The presentation offers a primer on how to “locate areas where I may successfully litigate for environmental damages,” and suggests that litigants find areas in the state that have likely been contaminated by naturally-occurring phenomena.

“It’s best to narrow one’s search to southern Louisiana,” the presentation advises, “since much if not all of the salt and hydrocarbon impacted soil could be the result of the salt domes or salt water invasion from the coast.”

The author of the presentation, consultant Bill Griffin, noted while giving the presentation that the salt dome phenomenon is naturally occurring. “But when I find these things,” Griffin says in the video above, “maybe I’m just going to contend that the oil companies did it, not the salt domes.” After all, he added, “it’s tough to name God as a defendant. The oil companies did it.”

Sugar cane farmers in Southern Louisiana have often used the crabgrass killer MSMA, notes another slide in the presentation. MSMA contains a significant amount of arsenic. The suggestion is that damage caused by chemicals used in sugar cane farming can be blamed on oil and gas companies.

The presentation also recommends focusing on Southern Louisiana due to its “rich environment of deep pockets,” including fossil fuel giants Chevron, Shell, BP, and Exxon. It recommends attorneys “insure [sic] at least one deep pocket is on the hook.”

In a conversation with Scribe, Griffin denied ever recommending that plaintiffs adopt this strategy in his consulting work. But his recommendations have been reflected in a plaintiff attorney industry in Louisiana that researchers at Louisiana State University say is wreaking financial havoc on the state and its oil and gas industry – a major driver of economic growth and tax revenue.

Louisiana law allows property owners to sue for “legacy” damages – damages to their property inflicted by oil and gas producers before the current owner acquired the property. If plaintiffs can show that their land was damaged in the course of fossil fuel extraction, they can be entitled to very large awards.

For trial lawyers, “it’s like winning the lottery,” Griffin claimed. Indeed, the cover slide of his presentation is a picture of a lottery ticket.

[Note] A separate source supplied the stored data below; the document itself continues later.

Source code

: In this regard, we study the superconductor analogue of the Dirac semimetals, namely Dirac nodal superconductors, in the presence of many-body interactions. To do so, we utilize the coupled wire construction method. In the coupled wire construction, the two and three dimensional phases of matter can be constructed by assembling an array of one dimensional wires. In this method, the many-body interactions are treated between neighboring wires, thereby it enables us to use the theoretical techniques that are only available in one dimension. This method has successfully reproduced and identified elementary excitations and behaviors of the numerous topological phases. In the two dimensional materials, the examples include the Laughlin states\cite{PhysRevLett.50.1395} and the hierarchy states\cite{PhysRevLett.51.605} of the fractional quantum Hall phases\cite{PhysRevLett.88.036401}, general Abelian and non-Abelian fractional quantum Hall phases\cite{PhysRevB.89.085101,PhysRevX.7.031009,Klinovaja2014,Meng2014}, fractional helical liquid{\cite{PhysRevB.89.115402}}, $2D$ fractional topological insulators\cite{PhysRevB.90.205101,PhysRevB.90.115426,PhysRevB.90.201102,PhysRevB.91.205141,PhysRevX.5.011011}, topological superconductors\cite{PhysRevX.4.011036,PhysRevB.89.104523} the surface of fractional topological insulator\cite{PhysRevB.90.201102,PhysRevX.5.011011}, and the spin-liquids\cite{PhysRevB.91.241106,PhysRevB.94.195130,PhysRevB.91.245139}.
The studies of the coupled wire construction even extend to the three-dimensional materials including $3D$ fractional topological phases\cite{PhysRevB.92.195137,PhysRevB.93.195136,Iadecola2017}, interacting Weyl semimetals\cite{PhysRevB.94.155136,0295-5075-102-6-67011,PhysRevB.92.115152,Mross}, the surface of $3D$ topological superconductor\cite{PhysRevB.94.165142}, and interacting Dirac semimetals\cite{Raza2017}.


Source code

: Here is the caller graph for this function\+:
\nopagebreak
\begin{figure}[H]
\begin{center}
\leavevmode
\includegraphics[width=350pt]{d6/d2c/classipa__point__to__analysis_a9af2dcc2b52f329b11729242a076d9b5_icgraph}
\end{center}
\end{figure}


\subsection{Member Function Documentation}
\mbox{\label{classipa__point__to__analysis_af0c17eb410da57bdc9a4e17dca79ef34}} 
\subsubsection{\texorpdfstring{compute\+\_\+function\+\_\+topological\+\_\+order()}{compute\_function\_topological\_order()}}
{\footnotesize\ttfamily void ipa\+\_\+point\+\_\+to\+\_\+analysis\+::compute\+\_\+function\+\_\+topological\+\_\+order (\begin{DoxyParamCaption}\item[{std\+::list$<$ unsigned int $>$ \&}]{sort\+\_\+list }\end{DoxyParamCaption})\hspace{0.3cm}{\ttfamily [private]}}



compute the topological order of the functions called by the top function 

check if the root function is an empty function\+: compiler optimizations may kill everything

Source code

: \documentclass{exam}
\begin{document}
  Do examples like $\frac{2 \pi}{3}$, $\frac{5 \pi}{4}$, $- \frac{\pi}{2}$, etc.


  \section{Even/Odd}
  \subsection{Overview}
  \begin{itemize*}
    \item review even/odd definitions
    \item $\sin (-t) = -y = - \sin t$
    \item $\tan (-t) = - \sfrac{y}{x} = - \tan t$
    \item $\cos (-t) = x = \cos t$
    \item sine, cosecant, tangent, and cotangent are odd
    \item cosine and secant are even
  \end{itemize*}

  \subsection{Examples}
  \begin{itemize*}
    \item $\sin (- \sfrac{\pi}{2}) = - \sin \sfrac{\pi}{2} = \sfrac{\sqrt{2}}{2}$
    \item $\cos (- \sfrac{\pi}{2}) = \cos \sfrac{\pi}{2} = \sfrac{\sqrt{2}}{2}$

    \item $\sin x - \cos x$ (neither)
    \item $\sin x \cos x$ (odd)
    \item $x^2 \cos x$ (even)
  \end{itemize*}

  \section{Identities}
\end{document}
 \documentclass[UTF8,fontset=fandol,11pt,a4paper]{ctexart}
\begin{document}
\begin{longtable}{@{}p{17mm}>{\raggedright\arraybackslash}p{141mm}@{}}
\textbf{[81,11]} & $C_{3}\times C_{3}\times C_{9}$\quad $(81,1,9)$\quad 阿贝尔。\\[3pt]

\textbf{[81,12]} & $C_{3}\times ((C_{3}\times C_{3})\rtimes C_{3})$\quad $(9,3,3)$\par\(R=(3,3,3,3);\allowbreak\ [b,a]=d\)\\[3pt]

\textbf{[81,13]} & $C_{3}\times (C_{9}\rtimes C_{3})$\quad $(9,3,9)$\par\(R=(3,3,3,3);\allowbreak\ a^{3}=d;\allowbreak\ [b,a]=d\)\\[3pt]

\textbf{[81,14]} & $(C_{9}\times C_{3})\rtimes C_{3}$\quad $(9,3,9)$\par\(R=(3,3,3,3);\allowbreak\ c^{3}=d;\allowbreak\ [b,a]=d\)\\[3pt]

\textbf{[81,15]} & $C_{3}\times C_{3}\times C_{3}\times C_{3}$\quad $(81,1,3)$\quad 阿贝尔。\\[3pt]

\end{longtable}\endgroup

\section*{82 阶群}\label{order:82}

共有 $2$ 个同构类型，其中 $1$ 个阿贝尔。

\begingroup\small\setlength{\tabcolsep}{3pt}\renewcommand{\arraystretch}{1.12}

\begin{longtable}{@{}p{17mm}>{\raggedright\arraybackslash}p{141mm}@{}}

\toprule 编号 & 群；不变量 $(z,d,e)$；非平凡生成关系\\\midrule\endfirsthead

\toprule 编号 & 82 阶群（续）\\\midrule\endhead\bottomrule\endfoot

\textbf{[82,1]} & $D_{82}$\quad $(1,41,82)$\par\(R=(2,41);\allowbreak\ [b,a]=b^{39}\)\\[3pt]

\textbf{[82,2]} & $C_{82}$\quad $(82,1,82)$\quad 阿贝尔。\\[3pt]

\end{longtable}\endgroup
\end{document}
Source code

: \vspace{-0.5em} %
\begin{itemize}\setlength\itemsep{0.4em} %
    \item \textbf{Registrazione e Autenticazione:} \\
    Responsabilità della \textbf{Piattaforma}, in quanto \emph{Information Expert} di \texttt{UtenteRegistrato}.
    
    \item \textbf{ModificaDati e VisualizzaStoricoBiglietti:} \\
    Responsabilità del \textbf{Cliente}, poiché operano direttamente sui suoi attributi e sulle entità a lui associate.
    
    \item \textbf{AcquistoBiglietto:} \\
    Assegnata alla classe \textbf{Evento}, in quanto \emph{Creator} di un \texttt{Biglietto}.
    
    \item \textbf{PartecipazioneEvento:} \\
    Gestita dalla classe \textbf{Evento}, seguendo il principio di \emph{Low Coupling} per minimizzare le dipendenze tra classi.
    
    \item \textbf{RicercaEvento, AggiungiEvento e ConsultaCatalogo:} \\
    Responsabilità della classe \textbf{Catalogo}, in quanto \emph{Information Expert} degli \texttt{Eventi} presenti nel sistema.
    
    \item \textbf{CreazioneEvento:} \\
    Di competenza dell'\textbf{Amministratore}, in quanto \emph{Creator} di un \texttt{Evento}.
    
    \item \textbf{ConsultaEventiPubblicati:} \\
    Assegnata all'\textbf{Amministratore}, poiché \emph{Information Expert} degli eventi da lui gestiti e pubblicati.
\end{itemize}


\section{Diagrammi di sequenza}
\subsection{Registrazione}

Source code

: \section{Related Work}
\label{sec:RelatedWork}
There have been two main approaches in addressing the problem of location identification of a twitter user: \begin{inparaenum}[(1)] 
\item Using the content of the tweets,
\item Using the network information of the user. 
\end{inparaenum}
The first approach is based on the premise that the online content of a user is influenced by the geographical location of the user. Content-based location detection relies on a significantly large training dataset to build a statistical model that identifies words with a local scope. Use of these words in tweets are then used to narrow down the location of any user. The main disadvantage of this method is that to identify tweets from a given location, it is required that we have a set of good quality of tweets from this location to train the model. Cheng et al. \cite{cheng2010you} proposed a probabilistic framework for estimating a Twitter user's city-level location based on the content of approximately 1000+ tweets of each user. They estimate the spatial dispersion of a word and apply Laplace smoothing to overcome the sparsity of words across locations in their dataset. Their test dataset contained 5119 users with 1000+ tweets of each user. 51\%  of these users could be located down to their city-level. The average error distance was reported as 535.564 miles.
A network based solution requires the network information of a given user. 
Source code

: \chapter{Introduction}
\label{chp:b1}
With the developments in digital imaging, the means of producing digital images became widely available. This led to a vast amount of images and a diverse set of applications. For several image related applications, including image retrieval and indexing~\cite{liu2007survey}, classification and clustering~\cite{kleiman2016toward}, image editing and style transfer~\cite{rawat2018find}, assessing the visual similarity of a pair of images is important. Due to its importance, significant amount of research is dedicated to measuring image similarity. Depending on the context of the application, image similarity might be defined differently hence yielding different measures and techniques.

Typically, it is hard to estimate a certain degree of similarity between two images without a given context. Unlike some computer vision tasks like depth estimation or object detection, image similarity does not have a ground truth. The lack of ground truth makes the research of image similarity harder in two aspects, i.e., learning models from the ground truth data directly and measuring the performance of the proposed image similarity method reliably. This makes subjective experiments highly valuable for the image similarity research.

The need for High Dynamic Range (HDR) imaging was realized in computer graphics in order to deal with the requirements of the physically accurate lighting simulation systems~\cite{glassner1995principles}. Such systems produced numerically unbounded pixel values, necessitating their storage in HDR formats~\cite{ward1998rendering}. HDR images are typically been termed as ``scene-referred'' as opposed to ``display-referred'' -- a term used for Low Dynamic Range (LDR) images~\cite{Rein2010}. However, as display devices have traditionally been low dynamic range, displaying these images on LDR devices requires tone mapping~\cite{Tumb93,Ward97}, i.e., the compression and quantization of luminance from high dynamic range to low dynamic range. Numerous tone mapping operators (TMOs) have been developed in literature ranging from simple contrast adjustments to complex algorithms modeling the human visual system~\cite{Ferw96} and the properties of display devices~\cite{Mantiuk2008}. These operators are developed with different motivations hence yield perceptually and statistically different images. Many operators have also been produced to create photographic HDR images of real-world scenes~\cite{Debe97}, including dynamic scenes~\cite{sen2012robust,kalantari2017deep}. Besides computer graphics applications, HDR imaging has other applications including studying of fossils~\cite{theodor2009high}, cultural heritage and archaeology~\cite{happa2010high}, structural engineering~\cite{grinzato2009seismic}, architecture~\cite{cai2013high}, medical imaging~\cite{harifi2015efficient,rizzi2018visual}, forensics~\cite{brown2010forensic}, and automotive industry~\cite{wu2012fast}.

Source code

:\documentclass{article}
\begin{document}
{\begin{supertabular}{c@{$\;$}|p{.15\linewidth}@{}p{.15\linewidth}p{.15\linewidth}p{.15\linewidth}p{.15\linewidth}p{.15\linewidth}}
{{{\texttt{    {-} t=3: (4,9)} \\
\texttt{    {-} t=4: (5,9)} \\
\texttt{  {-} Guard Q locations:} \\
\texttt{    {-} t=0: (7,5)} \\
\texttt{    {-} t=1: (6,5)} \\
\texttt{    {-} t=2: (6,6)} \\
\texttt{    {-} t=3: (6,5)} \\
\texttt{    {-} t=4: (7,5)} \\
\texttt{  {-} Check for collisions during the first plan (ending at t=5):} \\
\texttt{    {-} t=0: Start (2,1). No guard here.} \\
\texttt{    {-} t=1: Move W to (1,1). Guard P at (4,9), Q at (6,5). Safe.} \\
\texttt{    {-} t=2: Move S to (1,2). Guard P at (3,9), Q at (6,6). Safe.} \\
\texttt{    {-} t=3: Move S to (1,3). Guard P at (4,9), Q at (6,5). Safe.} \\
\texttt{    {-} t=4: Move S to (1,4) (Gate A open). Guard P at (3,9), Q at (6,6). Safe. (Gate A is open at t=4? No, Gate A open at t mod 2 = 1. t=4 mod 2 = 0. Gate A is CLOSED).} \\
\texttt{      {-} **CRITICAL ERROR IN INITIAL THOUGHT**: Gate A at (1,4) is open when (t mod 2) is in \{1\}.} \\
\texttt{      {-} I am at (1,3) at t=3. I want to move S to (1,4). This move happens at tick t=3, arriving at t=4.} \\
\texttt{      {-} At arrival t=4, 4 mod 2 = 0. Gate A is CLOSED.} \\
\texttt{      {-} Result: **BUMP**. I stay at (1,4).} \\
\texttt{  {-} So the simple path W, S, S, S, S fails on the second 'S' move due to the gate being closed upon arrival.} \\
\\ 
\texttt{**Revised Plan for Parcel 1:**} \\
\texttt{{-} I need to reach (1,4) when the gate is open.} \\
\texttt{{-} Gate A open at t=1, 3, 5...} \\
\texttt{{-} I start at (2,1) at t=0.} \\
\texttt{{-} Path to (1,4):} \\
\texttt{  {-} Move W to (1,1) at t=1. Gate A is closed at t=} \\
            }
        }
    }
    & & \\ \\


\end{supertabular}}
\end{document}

Act 312, a state law passed in 2006, was designed to ensure that damages awarded in legacy lawsuits actually go towards cleaning up the environmental contamination at issue. It requires the responsible party – in most cases, the oil and gas companies being sued – to deposit money in a court “registry,” from which funds are drawn for cleanup.

But industry representatives say the law left a gaping loophole by allowing trial lawyers to inflate awards by demanding excessive cleanup fees and hoping either that a jury will award proportionally large private damages, or that defendants will settle to avoid costly legal fees.

“We have found a direct link from the cost of the state’s plan and how much the jury awards in private claims,” Don Briggs, president of the Louisiana Oil and Gas Association, told Scribe. Since attorneys draw their fees from the private awards, they have an interest in ensuring that those sums are as high as possible.

In one prominent case, plaintiffs demanded $3.7 billion to clean up an underground aquifer they said was contaminated by salt (note the parallels to Griffin’s presentation) due to oil and gas drilling. Ninety-five percent of that award, they claimed, would go towards transporting contaminated water to a waste disposal site.

But the plaintiff’s attorney admitted under oath that the contaminated water could be dealt with on site for about $1 million – in other words, that there were available methods for remediation that would reduce the necessary damages by 95%. That case was settled under undisclosed terms.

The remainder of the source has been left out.